PROBLEM DESCRIPTION:
Without the pictures, output all of the data exactly.

[Records contained in a dataset]
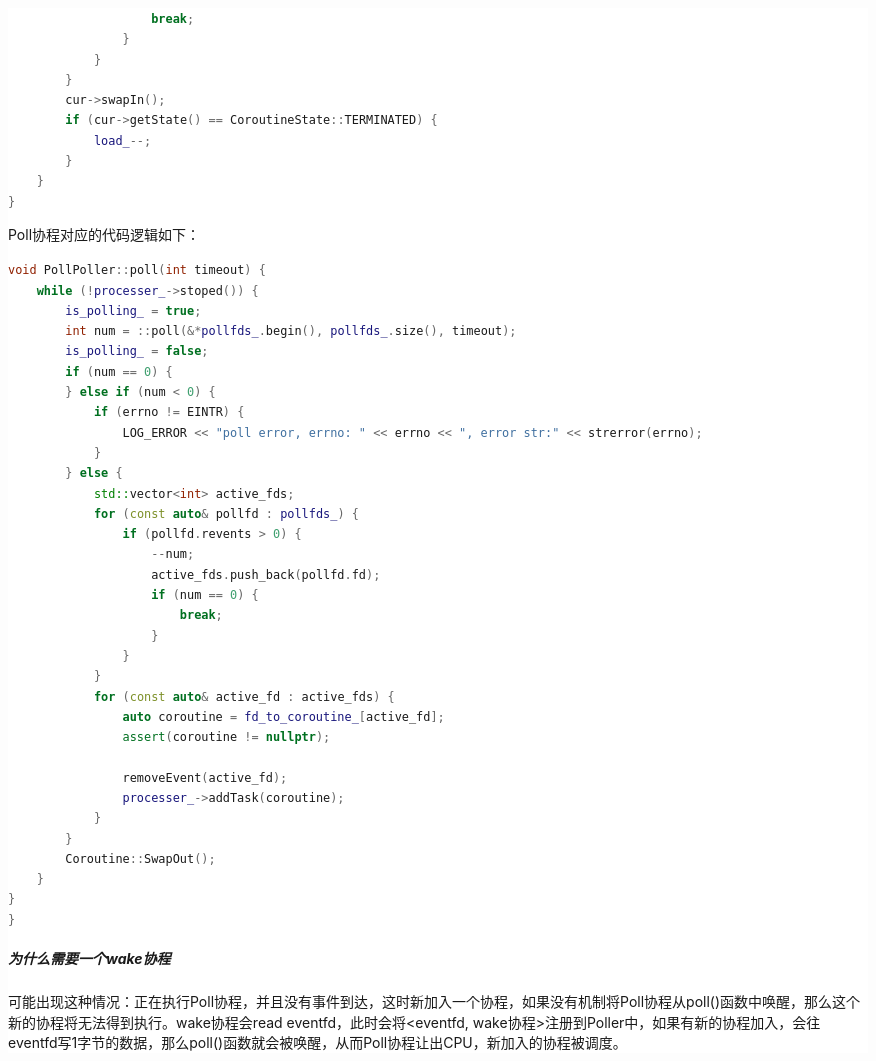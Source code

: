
 ``` c++
					break;
				}
			}
		}
		cur->swapIn();
		if (cur->getState() == CoroutineState::TERMINATED) {
			load_--;
		}
	}
}
```

Poll协程对应的代码逻辑如下：
``` c++
void PollPoller::poll(int timeout) {
	while (!processer_->stoped()) {
		is_polling_ = true;
		int num = ::poll(&*pollfds_.begin(), pollfds_.size(), timeout);
		is_polling_ = false;
		if (num == 0) {
		} else if (num < 0) {
			if (errno != EINTR) {
				LOG_ERROR << "poll error, errno: " << errno << ", error str:" << strerror(errno);
			}
		} else {
			std::vector<int> active_fds;
			for (const auto& pollfd : pollfds_) {
				if (pollfd.revents > 0) {
					--num;
					active_fds.push_back(pollfd.fd);
					if (num == 0) {
						break;
					}
				}
			}
			for (const auto& active_fd : active_fds) {
				auto coroutine = fd_to_coroutine_[active_fd];
				assert(coroutine != nullptr);

				removeEvent(active_fd);
				processer_->addTask(coroutine);
			}	
		}
		Coroutine::SwapOut();
	}
}
}
```

##### 为什么需要一个wake协程
可能出现这种情况：正在执行Poll协程，并且没有事件到达，这时新加入一个协程，如果没有机制将Poll协程从poll()函数中唤醒，那么这个新的协程将无法得到执行。wake协程会read eventfd，此时会将<eventfd, wake协程>注册到Poller中，如果有新的协程加入，会往eventfd写1字节的数据，那么poll()函数就会被唤醒，从而Poll协程让出CPU，新加入的协程被调度。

WORKED SOLUTION:
Source code

:
 ``` c++
					break;
				}
			}
		}
		cur->swapIn();
		if (cur->getState() == CoroutineState::TERMINATED) {
			load_--;
		}
	}
}
```

Poll协程对应的代码逻辑如下：
``` c++
void PollPoller::poll(int timeout) {
	while (!processer_->stoped()) {
		is_polling_ = true;
		int num = ::poll(&*pollfds_.begin(), pollfds_.size(), timeout);
		is_polling_ = false;
		if (num == 0) {
		} else if (num < 0) {
			if (errno != EINTR) {
				LOG_ERROR << "poll error, errno: " << errno << ", error str:" << strerror(errno);
			}
		} else {
			std::vector<int> active_fds;
			for (const auto& pollfd : pollfds_) {
				if (pollfd.revents > 0) {
					--num;
					active_fds.push_back(pollfd.fd);
					if (num == 0) {
						break;
					}
				}
			}
			for (const auto& active_fd : active_fds) {
				auto coroutine = fd_to_coroutine_[active_fd];
				assert(coroutine != nullptr);

				removeEvent(active_fd);
				processer_->addTask(coroutine);
			}	
		}
		Coroutine::SwapOut();
	}
}
}
```

##### 为什么需要一个wake协程
可能出现这种情况：正在执行Poll协程，并且没有事件到达，这时新加入一个协程，如果没有机制将Poll协程从poll()函数中唤醒，那么这个新的协程将无法得到执行。wake协程会read eventfd，此时会将<eventfd, wake协程>注册到Poller中，如果有新的协程加入，会往eventfd写1字节的数据，那么poll()函数就会被唤醒，从而Poll协程让出CPU，新加入的协程被调度。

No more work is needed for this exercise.